For better or worse, existing culture is generally entrenched in larger organizations – including those in later stages of evolution. Culture is famously difficult to alter, and if compliance is compelled, rebellion will soon follow. Culture transformation necessitates a strategy, backed by data and hard work, rather than a vision. The first stage must be to conduct a forensic analysis of the culture, collecting evidence brick-by-brick, team-by team, and making no assumptions about which qualities are present, absent, or required. The goal should be to rehabilitate rather than destroy, keeping the finest of the old culture while incorporating it into the new.
Strengths and Stretches
To establish confidence and traction, we must revert to fundamental ideas, such as how humans interact with one another. Perhaps we might think in terms of “strengths and stretches.” Which behavioural assets does the company already have in excess – perhaps even an overflow – and where do we need to go for more?
What constitutes team success, and how can this be generalized to organizational culture as a whole?

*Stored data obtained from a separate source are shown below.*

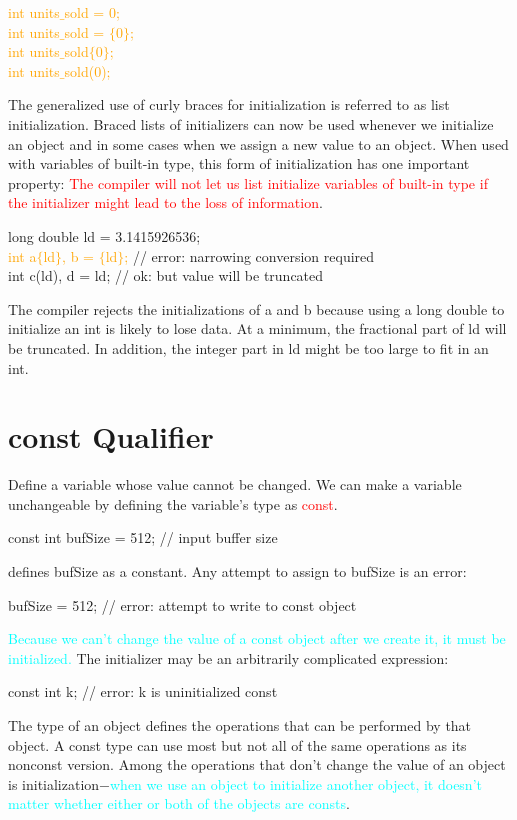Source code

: \documentclass[12pt,a4paper]{article}
\begin{document}
\textcolor{orange}{int units$\_$sold = 0;} \\
\textcolor{orange}{int units$\_$sold = $\{0\}$;} \\
\textcolor{orange}{int units$\_$sold$\{0\}$;} \\
\textcolor{orange}{int units$\_$sold(0);}

The generalized use of curly braces for initialization is referred to as list initialization. Braced lists of initializers can now be used whenever we initialize an object and in some cases when we assign a new value to an object. When used with variables of built-in type, this form of initialization has one important property: \textcolor{red}{The compiler will not let us list initialize variables of built-in type if the initializer might lead to the loss of information}.

long double ld = 3.1415926536; \\
\textcolor{orange}{int a$\{$ld$\}$, b = $\{$ld$\}$;} // error: narrowing conversion required \\
int c(ld), d = ld; // ok: but value will be truncated

The compiler rejects the initializations of a and b because using a long double to initialize an int is likely to lose data. At a minimum, the fractional part of ld will be truncated. In addition, the integer part in ld might be too large to fit in an int.






\section{const Qualifier}
Define a variable whose value cannot be changed. We can make a variable unchangeable by defining the variable’s type as \textcolor{red}{const}.

const int bufSize = 512; // input buffer size

defines bufSize as a constant. Any attempt to assign to bufSize is an error: 

bufSize = 512; // error: attempt to write to const object

\textcolor{cyan}{Because we can’t change the value of a const object after we create it, it must be initialized.} The initializer may be an arbitrarily complicated expression:

const int k; // error: k is uninitialized const

The type of an object defines the operations that can be performed by that object. A const type can use most but not all of the same operations as its nonconst version. Among the operations that don't change the value of an object is initialization$-$\textcolor{cyan}{when we use an object to initialize another object, it doesn’t matter whether either or both of the objects are consts}. 
\end{document}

The most effective strengths-based tool starts from the ground up, allowing each employee to create a direct relationship between their contribution and the team and organizational culture. This behavioural data can be combined to generate strategic insights across all departments. Has the organization stopped developing as a result of a culture dominated by task-oriented personnel who prefer to keep things the same? Is it unable to progress because it is clogged with people who avoid making decisions for fear of provoking conflict? Whereas voting for popular terms and phrases may be an exercise in ‘more of the same,’ the most effective technique is to diagnose culture based on both what’s missing and what’s already there. The challenge of how to evaluate behaviour and create culture at scale was difficult enough before the pandemic. How can we know who we are if we aren’t co-located? Now, hybrid working is both a threat and an opportunity.
What is the best way to reorganize and recalibrate? We’re becoming more open-minded about who we contact with and where we could find the resources we need now that geographical barriers are no longer an issue. Culture change may be slow and difficult, but it is necessary to maintain relevance and competitiveness. In essence, the success of the endeavor is determined by how well organizations shape their employees’ work and behaviour.
As hybrid working affects our working landscape, those organizations that have never taken their cultural pulse – or continue to issue demands from above – will likely find themselves floundering. When it comes to cultural change, the most effective will start small and refurbish one team at a time, moving away from meaningless rhetoric. They’ll evaluate their achievements and failures as part of a data-driven, strengths-based approach to stay ahead of the pack.